Commodity Derivatives


Commodity Derivatives are the first of the derivatives contracts that emerged to hedge against the risk of the value of the agricultural crops going below the cost of production. Chicago Board of Trade was the first organized exchange, established in 1848 to have started trading in various commodities. Chicago Board of Trade and Chicago Mercantile Exchange are the largest commodities exchanges in the world.
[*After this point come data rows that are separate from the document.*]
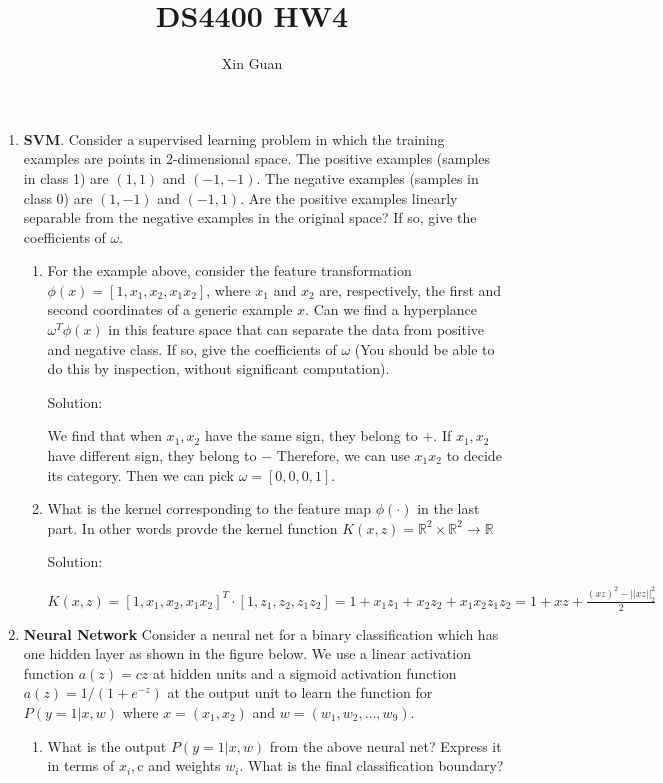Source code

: \documentclass[12pt]{article}
\title{DS4400 HW4}
\author{Xin Guan}
\date{}
\newcommand{\solu}{{\color{blue} Solution:}}
\begin{document}
    \maketitle
    \begin{enumerate}
        \item \textbf{SVM}. Consider a supervised learning problem in which the training examples are points in 2-dimensional space. The positive examples (samples in class 1) are $(1, 1)$ and $(-1, -1)$. The negative examples (samples in class 0) are $(1, -1)$ and $(-1, 1)$. Are the positive examples linearly separable from the negative examples in the original space? If so, give the coefficients of $\omega$.
        \begin{enumerate}
            \item For the example above, consider the feature transformation $\phi(x) = [1, x_1, x_2, x_1x_2]$, where $x_1$ and $x_2$ are, respectively, the first and second coordinates of a generic example $x$. Can we find a hyperplance $\omega^T\phi(x)$ in this feature space that can separate the data from positive and negative class. If so, give the coefficients of $\omega$ (You should be able to do this by inspection, without significant computation).
            
            \solu 

            We find that when $x_1, x_2$ have the same sign, they belong to +. If $x_1, x_2$ have different sign, they belong to $-$ Therefore, we can use $x_1x_2$ to decide its category. Then we can pick $\omega = [0,0,0,1]$.

            \item What is the kernel corresponding to the feature map $\phi(\cdot)$ in the last part. In other words provde the kernel function $K(x,z) = \mathbb{R}^2 \times \mathbb{R}^2 \rightarrow \mathbb{R}$
            
            \solu 

            $K(x,z) = [1,x_1, x_2, x_1x_2]^T\cdot[1,z_1,z_2,z_1z_2] = 1 +x_1z_1 + x_2z_2 + x_1x_2z_1z_2 = 1 + xz + \frac{(xz)^2 - ||xz||_2^2}{2}$
            
        \end{enumerate}

        \item \textbf{Neural Network} Consider a neural net for a binary classification which has one hidden layer as shown in the figure below. We use a linear activation function $a(z) = cz$ at hidden units and a sigmoid activation function $a(z) = 1/(1 + e^{-z})$ at the output unit to learn the function for $P(y = 1|x, w)$ where $x = (x_1, x_2)$ and $w = (w_1, w_2, \dots , w_9)$.
        \begin{enumerate}
            \item What is the output $P(y = 1|x, w)$ from the above neural net? Express it in terms of $x_i, $c and weights $w_i$. What is the final classification boundary?
            

\end{enumerate}
\end{enumerate}
\end{document}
It is important to understand the attributes necessary in a commodity derivative contract:
a) Commodity should have a high shelf life – only if the commodity has storability, durability will the carriers of the stock feel the need for hedging against the price risks or price fluctuations involved
b) Units should be homogenous – the underlying commodity as defined in the commodity derivative contract should be the same as traded in the cash market to facilitate actual delivery in the cash market. Thus the units of the commodity should be homogenous
c) Wide and frequent fluctuations in the commodity prices – if the price fluctuations in the cash market are small, people would feel less incentivised to hedge or insure against the price fluctuations and derivatives market would be of no significance. Also if by the inherent attributes of the cash market of the commodity, the cash market of the commodity was such that it would eliminate the risks of volatility or price fluctuations, derivatives market would be of no significance. Taking an oversimplified example, if an investor had purchased 100 tons of rice @ Rs. 10/ kg in the cash market and is of the view that the prices may fall in the future, he may short a rice future at Rs. 10/ kg to hedge against the fall in prices. Now if the prices fall to Rs. 2/ kg, the loss that the investor makes in the cash market may be compensated by squaring of the short position thus eliminating the risk of price fluctuations in the commodity market Commodity derivative contracts are standardized contracts and are traded as per the investors needs. The needs of the investor may be instrumental or convenience, depending upon the needs, the investor would trade in a derivative product. Instrumental risks would relate to price risk reduction and convenience needs would relate to flexibility in trade or efficient clearing process.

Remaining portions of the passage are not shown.